Speaking to Al Jazeera on Tuesday, Meshaal said pressure to force Hamas to give up its arms has intensified as the second phase of the Gaza ceasefire agreement approaches — pressure he blamed on Israeli Prime Minister Benjamin Netanyahu and other Israeli officials.
“This is rejected in our people’s culture,” he said.
Meshaal said Hamas is willing to accept arrangements that ensure calm and prevent Israel from resuming its war, including a framework in which resistance weapons remain intact but are not publicly displayed or used unless necessary.
“We want guarantees that the Israeli occupation’s war on Gaza will not return,” he said. “This weapon can be safeguarded without being used or showcased.”
He added that Hamas has proposed a long-term truce as a “real guarantee,” and that the group accepts the idea of an international stabilization mission similar to the UN Interim Force in Lebanon to separate Israeli troops from Gaza. “We have no problem with an international stability force on the borders,” Meshaal said.
On Nov. 18, the UN Security Council approved a U.S.-drafted resolution creating a temporary international force in Gaza through the end of 2027 to support efforts to end the war and maintain calm.

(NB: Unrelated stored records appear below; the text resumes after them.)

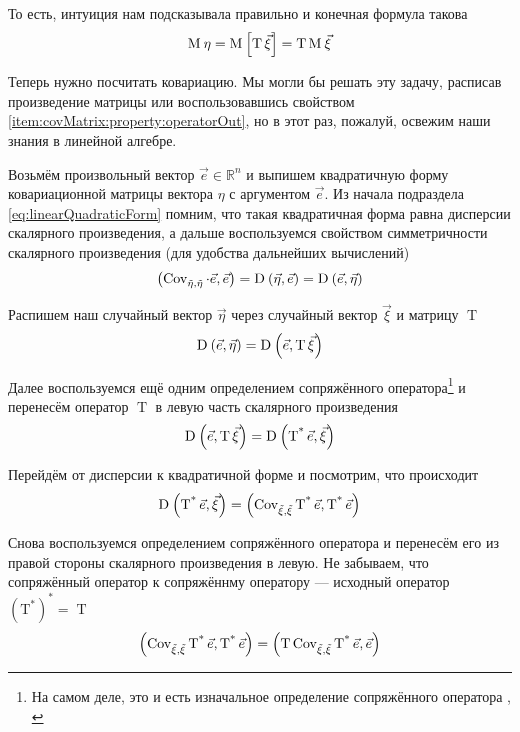 То есть, интуиция нам подсказывала правильно и конечная формула такова
$$\operatorname{M}_{} \eta
    = \operatorname{M}_{} \left[ \operatorname{T} \vec{\xi}  \right]
    = \operatorname{T} \operatorname{M}_{} \vec{\xi} $$

Теперь нужно посчитать ковариацию. Мы могли бы решать эту задачу,
расписав произведение матрицы или воспользовавшись свойством
\ref{item:covMatrix:property:operatorOut}, но в этот раз, пожалуй, освежим
наши знания в линейной алгебре.

Возьмём произвольный вектор $\vec{e} \in \mathbb{R}^n$
и выпишем квадратичную форму ковариационной матрицы вектора $\eta$
с аргументом $\vec{e}$. Из начала подраздела \eqref{eq:linearQuadraticForm}
помним, что такая квадратичная форма равна дисперсии скалярного произведения, а
дальше воспользуемся свойством симметричности скалярного произведения
(для удобства дальнейших вычислений)
$$\left( \operatorname{Cov^{}_{\vec{\eta}, \vec{\eta}}} \cdot \vec{e}, \vec{e} \right)
    = \operatorname{D}_{} \left( \vec{\eta}, \vec{e} \right)
    = \operatorname{D}_{} \left( \vec{e}, \vec{\eta} \right)$$

Распишем наш случайный вектор $\vec{\eta}$ через случайный вектор $\vec{\xi}$
и матрицу $\operatorname{T}$
$$\operatorname{D}_{} \left( \vec{e}, \vec{\eta} \right)
    = \operatorname{D}_{} \left( \vec{e}, \operatorname{T} \vec{\xi} \right)$$

Далее воспользуемся ещё одним определением сопряжённого оператора\footnote{На
самом деле, это и есть изначальное определение сопряжённого оператора
\cite[с.~241]{VoevodinLA}, \cite[с.~126]{IlinPoznyarLA}}
и перенесём оператор $\operatorname{T}$ в левую часть скалярного произведения
$$\operatorname{D}_{} \left( \vec{e}, \operatorname{T} \vec{\xi} \right)
    = \operatorname{D}_{} \left( \operatorname{T^*} \vec{e} , \vec{\xi} \right)$$

Перейдём от дисперсии к квадратичной форме и посмотрим, что происходит
$$\operatorname{D}_{} \left( \operatorname{T^*} \vec{e} , \vec{\xi} \right)
    = \left( \operatorname{\operatorname{Cov^{}_{\vec{\xi}, \vec{\xi}}}} \operatorname{T^*} \vec{e} ,
        \operatorname{T^*} \vec{e} \right)$$

Снова воспользуемся определением сопряжённого оператора и перенесём его
из правой стороны скалярного произведения в левую. Не забываем, что
сопряжённый оператор к сопряжённму оператору --- исходный оператор
$\left( \operatorname{T^*} \right)^* = \operatorname{T}$
$$\left( \operatorname{\operatorname{Cov^{}_{\vec{\xi}, \vec{\xi}}}} \operatorname{T^*} \vec{e},
        \operatorname{T^*} \vec{e} \right)
    = \left( \operatorname{T} \operatorname{\operatorname{Cov^{}_{\vec{\xi}, \vec{\xi}}}} \operatorname{T^*}
            \vec{e}, \vec{e} \right)$$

Meshaal said Qatar, Egypt, Turkey and other states can serve as guarantors to prevent escalation, adding that the barrier to long-term stability lies in “Israeli escalation, killing and violence,” not on the Palestinian side.
He stressed that Gaza, devastated by two years of bombardment, must now focus on recovery and reconstruction.
Rejecting demands for disarmament, Meshaal said stripping Palestinians of weapons would leave them defenseless. “Disarming the Palestinians means removing their soul,” he said, recalling massacres committed when armed groups were dismantled in the past.
Netanyahu has said he will meet U.S. President Donald Trump this month to discuss the second phase of the Gaza truce. Israel has tied further negotiations to receiving the remains of all its captives, a claim Hamas disputes.
Israel’s attacks since October 2023 have killed more than 70,000 Palestinians — most of them women and children — and injured over 171,000, while flattening much of the enclave despite a ceasefire.